If the answer is Yes, terrorists will draw comfort, for again it suggests that the wrongness of the deaths they cause is dependent upon whom they kill, which is to say that they could kill the right people; if the answer is No, then why is that particular photograph used?

The sentimental use, or abuse, of children is far from confined to such situations. It so happened that on the day on which the photograph of the boy appeared on the front pages of newspapers, I bought second-hand a book by a man called Michael Foot, really because it was in excellent condition and cost only $2. (It is odd how price affects my reading matter.) Michael Foot was the scion of an upper-middle class English family who became the unsuccessful left-wing leader of the Labour Party. He was an intelligent and decent man, though in my view naïve and misguided; unlike most of the politicians of today he was also cultivated, being a literary scholar of considerable erudition. In 1957 he had published a scholarly study of a year in Swift’s life, called The Pen and the Sword; after his death, his large collection of books by or about Swift was sold. I intended to buy a few of the items that I could (barely) afford from the bookseller’s catalogue, but the whole collection was suddenly bought by an American university library.

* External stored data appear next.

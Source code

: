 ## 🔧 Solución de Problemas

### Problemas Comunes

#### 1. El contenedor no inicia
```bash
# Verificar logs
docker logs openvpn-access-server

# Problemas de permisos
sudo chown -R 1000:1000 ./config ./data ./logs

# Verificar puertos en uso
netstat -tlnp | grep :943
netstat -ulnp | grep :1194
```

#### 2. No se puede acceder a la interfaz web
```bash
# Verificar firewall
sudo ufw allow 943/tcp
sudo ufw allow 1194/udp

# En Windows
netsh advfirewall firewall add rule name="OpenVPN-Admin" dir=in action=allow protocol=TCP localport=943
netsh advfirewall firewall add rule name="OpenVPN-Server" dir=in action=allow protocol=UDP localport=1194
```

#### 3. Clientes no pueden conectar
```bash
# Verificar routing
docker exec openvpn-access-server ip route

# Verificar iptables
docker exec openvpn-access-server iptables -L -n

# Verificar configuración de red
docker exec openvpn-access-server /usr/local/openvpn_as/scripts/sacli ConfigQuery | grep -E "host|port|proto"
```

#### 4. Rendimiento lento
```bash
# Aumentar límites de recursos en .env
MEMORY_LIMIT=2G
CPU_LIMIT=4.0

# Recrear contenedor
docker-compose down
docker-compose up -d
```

The whole collection was worth more than the total wealth of all but a tiny minority of his own countrymen, but Mr Foot devoted his life to bringing about the economic conditions to ensure that no one would ever again be able to assemble such a collection. In this, such is the power of human rationalization, he would have seen nothing contradictory or destructive of culture.

The book of his that I bought was published in 1999 (incidentally by Victor Gollancz’s firm), and was called Dr Strangelove, I Presume. It was a book arguing for total nuclear disarmament, a cause long dear to Foot’s heart, or mind, or some combination of the two.

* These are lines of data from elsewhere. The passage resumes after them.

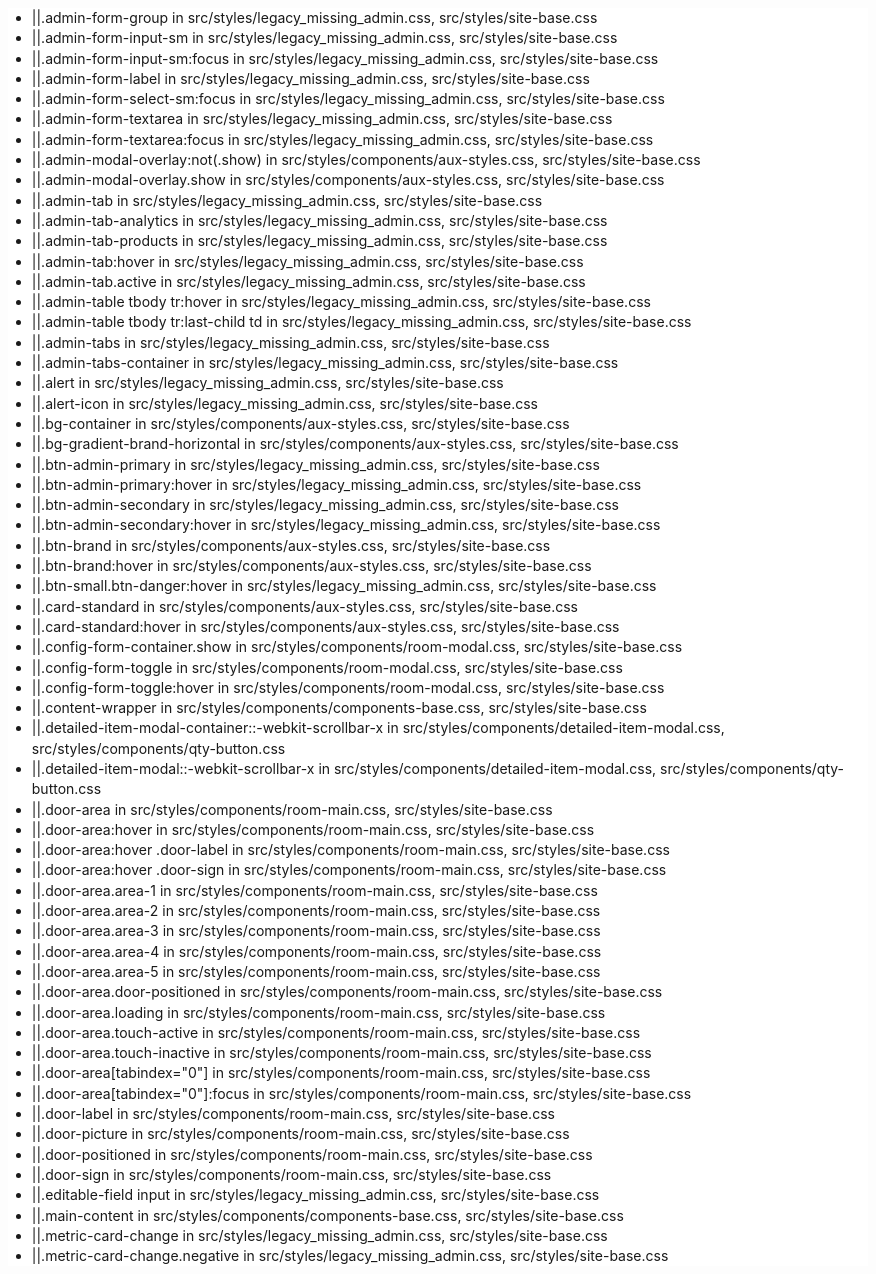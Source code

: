 - ||.admin-form-group in src/styles/legacy_missing_admin.css, src/styles/site-base.css
- ||.admin-form-input-sm in src/styles/legacy_missing_admin.css, src/styles/site-base.css
- ||.admin-form-input-sm:focus in src/styles/legacy_missing_admin.css, src/styles/site-base.css
- ||.admin-form-label in src/styles/legacy_missing_admin.css, src/styles/site-base.css
- ||.admin-form-select-sm:focus in src/styles/legacy_missing_admin.css, src/styles/site-base.css
- ||.admin-form-textarea in src/styles/legacy_missing_admin.css, src/styles/site-base.css
- ||.admin-form-textarea:focus in src/styles/legacy_missing_admin.css, src/styles/site-base.css
- ||.admin-modal-overlay:not(.show) in src/styles/components/aux-styles.css, src/styles/site-base.css
- ||.admin-modal-overlay.show in src/styles/components/aux-styles.css, src/styles/site-base.css
- ||.admin-tab in src/styles/legacy_missing_admin.css, src/styles/site-base.css
- ||.admin-tab-analytics in src/styles/legacy_missing_admin.css, src/styles/site-base.css
- ||.admin-tab-products in src/styles/legacy_missing_admin.css, src/styles/site-base.css
- ||.admin-tab:hover in src/styles/legacy_missing_admin.css, src/styles/site-base.css
- ||.admin-tab.active in src/styles/legacy_missing_admin.css, src/styles/site-base.css
- ||.admin-table tbody tr:hover in src/styles/legacy_missing_admin.css, src/styles/site-base.css
- ||.admin-table tbody tr:last-child td in src/styles/legacy_missing_admin.css, src/styles/site-base.css
- ||.admin-tabs in src/styles/legacy_missing_admin.css, src/styles/site-base.css
- ||.admin-tabs-container in src/styles/legacy_missing_admin.css, src/styles/site-base.css
- ||.alert in src/styles/legacy_missing_admin.css, src/styles/site-base.css
- ||.alert-icon in src/styles/legacy_missing_admin.css, src/styles/site-base.css
- ||.bg-container in src/styles/components/aux-styles.css, src/styles/site-base.css
- ||.bg-gradient-brand-horizontal in src/styles/components/aux-styles.css, src/styles/site-base.css
- ||.btn-admin-primary in src/styles/legacy_missing_admin.css, src/styles/site-base.css
- ||.btn-admin-primary:hover in src/styles/legacy_missing_admin.css, src/styles/site-base.css
- ||.btn-admin-secondary in src/styles/legacy_missing_admin.css, src/styles/site-base.css
- ||.btn-admin-secondary:hover in src/styles/legacy_missing_admin.css, src/styles/site-base.css
- ||.btn-brand in src/styles/components/aux-styles.css, src/styles/site-base.css
- ||.btn-brand:hover in src/styles/components/aux-styles.css, src/styles/site-base.css
- ||.btn-small.btn-danger:hover in src/styles/legacy_missing_admin.css, src/styles/site-base.css
- ||.card-standard in src/styles/components/aux-styles.css, src/styles/site-base.css
- ||.card-standard:hover in src/styles/components/aux-styles.css, src/styles/site-base.css
- ||.config-form-container.show in src/styles/components/room-modal.css, src/styles/site-base.css
- ||.config-form-toggle in src/styles/components/room-modal.css, src/styles/site-base.css
- ||.config-form-toggle:hover in src/styles/components/room-modal.css, src/styles/site-base.css
- ||.content-wrapper in src/styles/components/components-base.css, src/styles/site-base.css
- ||.detailed-item-modal-container::-webkit-scrollbar-x in src/styles/components/detailed-item-modal.css, src/styles/components/qty-button.css
- ||.detailed-item-modal::-webkit-scrollbar-x in src/styles/components/detailed-item-modal.css, src/styles/components/qty-button.css
- ||.door-area in src/styles/components/room-main.css, src/styles/site-base.css
- ||.door-area:hover in src/styles/components/room-main.css, src/styles/site-base.css
- ||.door-area:hover .door-label in src/styles/components/room-main.css, src/styles/site-base.css
- ||.door-area:hover .door-sign in src/styles/components/room-main.css, src/styles/site-base.css
- ||.door-area.area-1 in src/styles/components/room-main.css, src/styles/site-base.css
- ||.door-area.area-2 in src/styles/components/room-main.css, src/styles/site-base.css
- ||.door-area.area-3 in src/styles/components/room-main.css, src/styles/site-base.css
- ||.door-area.area-4 in src/styles/components/room-main.css, src/styles/site-base.css
- ||.door-area.area-5 in src/styles/components/room-main.css, src/styles/site-base.css
- ||.door-area.door-positioned in src/styles/components/room-main.css, src/styles/site-base.css
- ||.door-area.loading in src/styles/components/room-main.css, src/styles/site-base.css
- ||.door-area.touch-active in src/styles/components/room-main.css, src/styles/site-base.css
- ||.door-area.touch-inactive in src/styles/components/room-main.css, src/styles/site-base.css
- ||.door-area[tabindex="0"] in src/styles/components/room-main.css, src/styles/site-base.css
- ||.door-area[tabindex="0"]:focus in src/styles/components/room-main.css, src/styles/site-base.css
- ||.door-label in src/styles/components/room-main.css, src/styles/site-base.css
- ||.door-picture in src/styles/components/room-main.css, src/styles/site-base.css
- ||.door-positioned in src/styles/components/room-main.css, src/styles/site-base.css
- ||.door-sign in src/styles/components/room-main.css, src/styles/site-base.css
- ||.editable-field input in src/styles/legacy_missing_admin.css, src/styles/site-base.css
- ||.main-content in src/styles/components/components-base.css, src/styles/site-base.css
- ||.metric-card-change in src/styles/legacy_missing_admin.css, src/styles/site-base.css
- ||.metric-card-change.negative in src/styles/legacy_missing_admin.css, src/styles/site-base.css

In it, he quotes H G Wells, who in 1914 published a book, The World Set Free, in which Wells’ foresaw, with horror, the development of nuclear weapons. Wells’ foresight was astonishing: for example he foresaw the development of tank warfare, he foresaw bacteriological warfare, he foresaw aerial warfare, including the bombardment of civilian populations, before anyone else. Allied to this foresight was his very considerable literary ability, so that for once the word genius is not an exaggeration.

But he was not quite the pacifist that Foot insinuates that he was. In 1943 he published a short book, Crux Ansata, strongly advocating the bombing of Rome, partly out of vengeance, notwithstanding the destruction it would wreak on mankind’s cultural inheritance. All are not pacifist who foresee war.

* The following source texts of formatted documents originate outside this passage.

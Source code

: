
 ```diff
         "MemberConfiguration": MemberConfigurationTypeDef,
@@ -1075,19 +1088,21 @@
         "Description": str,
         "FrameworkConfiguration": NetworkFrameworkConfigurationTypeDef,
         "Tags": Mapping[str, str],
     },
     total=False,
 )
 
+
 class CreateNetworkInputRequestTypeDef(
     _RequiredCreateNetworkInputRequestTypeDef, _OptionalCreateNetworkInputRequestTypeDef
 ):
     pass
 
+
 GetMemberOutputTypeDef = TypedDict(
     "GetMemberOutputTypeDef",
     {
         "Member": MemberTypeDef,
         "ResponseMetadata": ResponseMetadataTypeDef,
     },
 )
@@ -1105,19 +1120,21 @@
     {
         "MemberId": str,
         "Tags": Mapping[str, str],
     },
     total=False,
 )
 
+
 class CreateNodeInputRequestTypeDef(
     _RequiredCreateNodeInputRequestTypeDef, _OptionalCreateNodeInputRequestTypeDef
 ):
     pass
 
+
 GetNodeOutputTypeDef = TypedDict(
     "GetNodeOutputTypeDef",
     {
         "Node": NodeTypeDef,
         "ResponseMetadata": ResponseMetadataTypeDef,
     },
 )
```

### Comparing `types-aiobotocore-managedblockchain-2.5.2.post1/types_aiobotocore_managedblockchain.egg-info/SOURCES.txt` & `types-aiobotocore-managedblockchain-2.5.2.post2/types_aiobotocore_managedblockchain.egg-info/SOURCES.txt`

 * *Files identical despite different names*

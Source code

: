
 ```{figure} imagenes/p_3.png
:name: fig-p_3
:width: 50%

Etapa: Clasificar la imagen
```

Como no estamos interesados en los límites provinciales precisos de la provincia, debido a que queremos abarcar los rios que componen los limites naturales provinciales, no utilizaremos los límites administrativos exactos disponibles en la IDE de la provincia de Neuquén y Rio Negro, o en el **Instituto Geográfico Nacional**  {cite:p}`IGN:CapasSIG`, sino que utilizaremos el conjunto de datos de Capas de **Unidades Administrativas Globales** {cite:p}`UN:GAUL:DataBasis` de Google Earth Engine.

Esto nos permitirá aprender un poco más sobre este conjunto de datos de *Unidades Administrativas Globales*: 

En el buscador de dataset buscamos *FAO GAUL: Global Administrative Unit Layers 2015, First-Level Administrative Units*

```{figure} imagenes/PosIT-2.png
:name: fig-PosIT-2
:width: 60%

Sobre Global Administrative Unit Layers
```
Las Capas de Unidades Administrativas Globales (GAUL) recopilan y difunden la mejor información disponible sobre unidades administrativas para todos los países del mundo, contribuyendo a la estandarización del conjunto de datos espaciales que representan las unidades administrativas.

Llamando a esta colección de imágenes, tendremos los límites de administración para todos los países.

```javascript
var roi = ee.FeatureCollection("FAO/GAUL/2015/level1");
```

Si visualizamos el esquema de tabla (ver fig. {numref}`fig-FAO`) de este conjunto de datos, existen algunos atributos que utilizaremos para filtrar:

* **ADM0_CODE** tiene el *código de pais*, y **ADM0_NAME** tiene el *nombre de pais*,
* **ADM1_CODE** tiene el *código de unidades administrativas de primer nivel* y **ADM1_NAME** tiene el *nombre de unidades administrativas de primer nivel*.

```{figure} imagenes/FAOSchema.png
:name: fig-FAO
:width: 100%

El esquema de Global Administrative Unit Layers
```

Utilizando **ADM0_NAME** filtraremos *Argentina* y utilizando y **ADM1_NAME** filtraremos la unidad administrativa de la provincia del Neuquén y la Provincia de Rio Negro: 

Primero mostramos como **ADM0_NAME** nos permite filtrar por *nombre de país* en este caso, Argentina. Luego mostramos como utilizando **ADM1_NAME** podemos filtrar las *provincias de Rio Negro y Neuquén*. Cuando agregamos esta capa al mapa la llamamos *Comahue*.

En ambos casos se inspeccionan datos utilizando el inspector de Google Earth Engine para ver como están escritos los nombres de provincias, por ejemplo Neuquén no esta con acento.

Let us leave this aside, however. What caught my attention in Foot’s book was the following, the first words of the author’s preface:

   Every day when I tried to complete this book with a

   proper review of the latest evidence, I was interrupted

   by new discoveries. One of the most moving and

   instructive was the letter printed opposite…

The letter printed opposite was an open letter from Naveena, a 12 year-old schoolgirl in India to the Indian Prime Minister. It starts ‘I am writing on behalf of all children.’ I personally do not find this moving, but grandiose, self-important, arrogant and presumptuous, in the manner of youth of a certain kind. It irritates me rather than moves me. Naveena goes on to lecture, or hector, the Prime Minister: ‘I don’t think bombs protect anybody. You don’t get power by possessing arsenals.’

These statements are highly disputable and a 12 year-old can hardly be blamed for not appreciating the complexity of the world. But Naveena is no little boy crying out that the emperor is naked; she reveals nothing and speaks and writes in clichés that have been uttered hundreds of millions of times, daily and for years.

What is significant is that a man like Foot – who had spent a lifetime studying and appreciating Swift, of all people! – should have claimed to be moved by Naveena’s shallow claptrap (for which her youth was, admittedly, an excuse). I suspect that he was not so much moved by Naveena, as moved by the goodness of his own payment of attention to Naveena, and anxious to demonstrate it to the world. And therein lies a sickness – metaphorically speaking – of our time.